# [ACTIVITY]
The lines you return should be those containing the string "Right", taken from the data below.

# [EXTRACTED RECORDS]
════════════════════

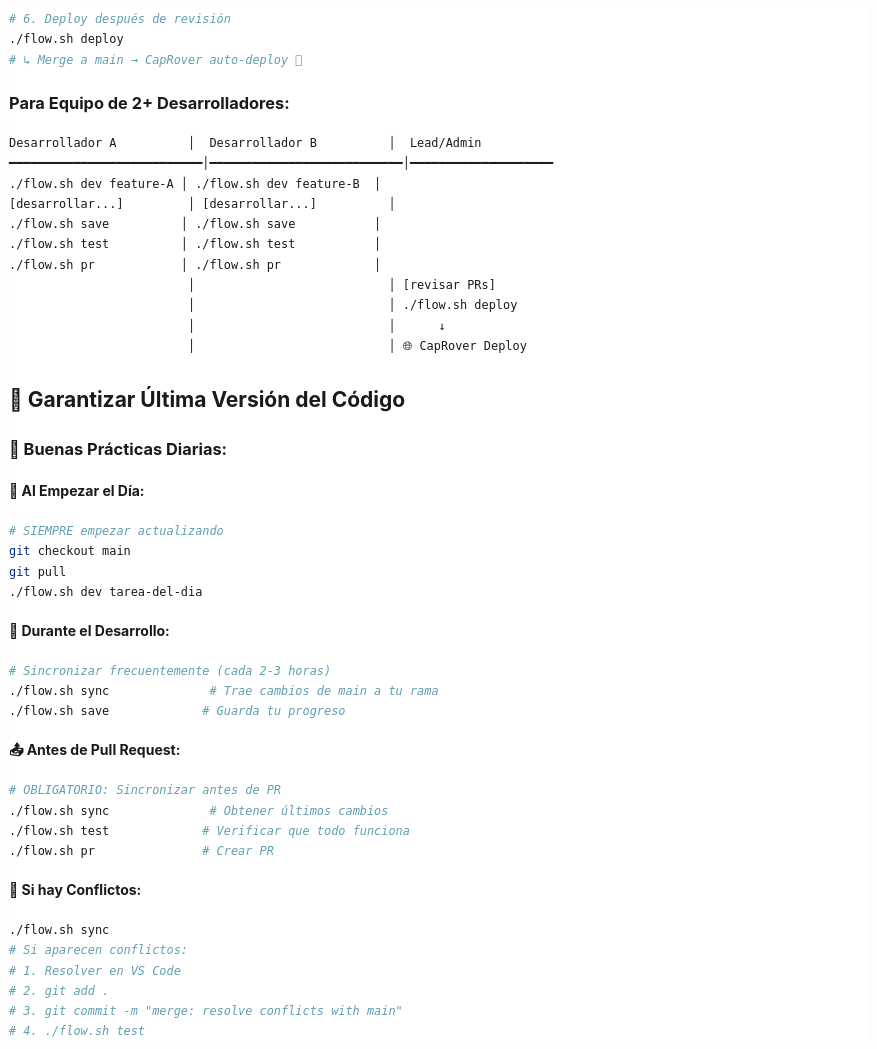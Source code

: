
 ```bash
# 6. Deploy después de revisión
./flow.sh deploy
# ↳ Merge a main → CapRover auto-deploy 🚀
```

### **Para Equipo de 2+ Desarrolladores:**

```
Desarrollador A          │  Desarrollador B          │  Lead/Admin
━━━━━━━━━━━━━━━━━━━━━━━━━━━│━━━━━━━━━━━━━━━━━━━━━━━━━━━│━━━━━━━━━━━━━━━━━━━━
./flow.sh dev feature-A │ ./flow.sh dev feature-B  │
[desarrollar...]         │ [desarrollar...]          │
./flow.sh save          │ ./flow.sh save           │
./flow.sh test          │ ./flow.sh test           │
./flow.sh pr            │ ./flow.sh pr             │
                         │                           │ [revisar PRs]
                         │                           │ ./flow.sh deploy
                         │                           │      ↓
                         │                           │ 🌐 CapRover Deploy
```

## 🔄 Garantizar Última Versión del Código

### **📌 Buenas Prácticas Diarias:**

#### **🌅 Al Empezar el Día:**
```bash
# SIEMPRE empezar actualizando
git checkout main
git pull
./flow.sh dev tarea-del-dia
```

#### **🔄 Durante el Desarrollo:**
```bash
# Sincronizar frecuentemente (cada 2-3 horas)
./flow.sh sync              # Trae cambios de main a tu rama
./flow.sh save             # Guarda tu progreso
```

#### **📤 Antes de Pull Request:**
```bash
# OBLIGATORIO: Sincronizar antes de PR
./flow.sh sync              # Obtener últimos cambios
./flow.sh test             # Verificar que todo funciona
./flow.sh pr               # Crear PR
```

#### **🚨 Si hay Conflictos:**
```bash
./flow.sh sync
# Si aparecen conflictos:
# 1. Resolver en VS Code
# 2. git add .
# 3. git commit -m "merge: resolve conflicts with main"
# 4. ./flow.sh test
```

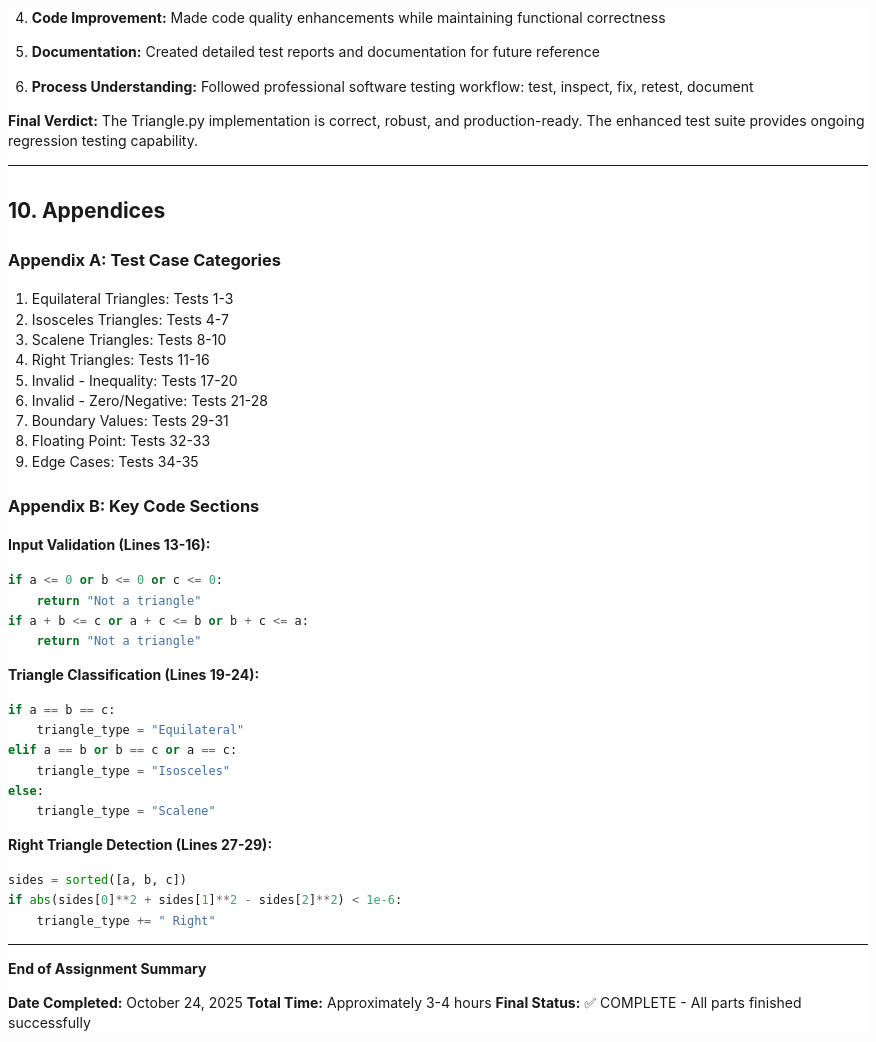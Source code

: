4. **Code Improvement:** Made code quality enhancements while maintaining functional correctness

5. **Documentation:** Created detailed test reports and documentation for future reference

6. **Process Understanding:** Followed professional software testing workflow: test, inspect, fix, retest, document

**Final Verdict:** The Triangle.py implementation is correct, robust, and production-ready. The enhanced test suite provides ongoing regression testing capability.

---

## 10. Appendices

### Appendix A: Test Case Categories

1. Equilateral Triangles: Tests 1-3
2. Isosceles Triangles: Tests 4-7
3. Scalene Triangles: Tests 8-10
4. Right Triangles: Tests 11-16
5. Invalid - Inequality: Tests 17-20
6. Invalid - Zero/Negative: Tests 21-28
7. Boundary Values: Tests 29-31
8. Floating Point: Tests 32-33
9. Edge Cases: Tests 34-35

### Appendix B: Key Code Sections

**Input Validation (Lines 13-16):**
```python
if a <= 0 or b <= 0 or c <= 0:
    return "Not a triangle"
if a + b <= c or a + c <= b or b + c <= a:
    return "Not a triangle"
```

**Triangle Classification (Lines 19-24):**
```python
if a == b == c:
    triangle_type = "Equilateral"
elif a == b or b == c or a == c:
    triangle_type = "Isosceles"
else:
    triangle_type = "Scalene"
```

**Right Triangle Detection (Lines 27-29):**
```python
sides = sorted([a, b, c])
if abs(sides[0]**2 + sides[1]**2 - sides[2]**2) < 1e-6:
    triangle_type += " Right"
```

---

**End of Assignment Summary**

**Date Completed:** October 24, 2025
**Total Time:** Approximately 3-4 hours
**Final Status:** ✅ COMPLETE - All parts finished successfully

════════════════════

# [SOLUTION TO THIS TASK]
4. Right Triangles: Tests 11-16
**Right Triangle Detection (Lines 27-29):**
    triangle_type += " Right"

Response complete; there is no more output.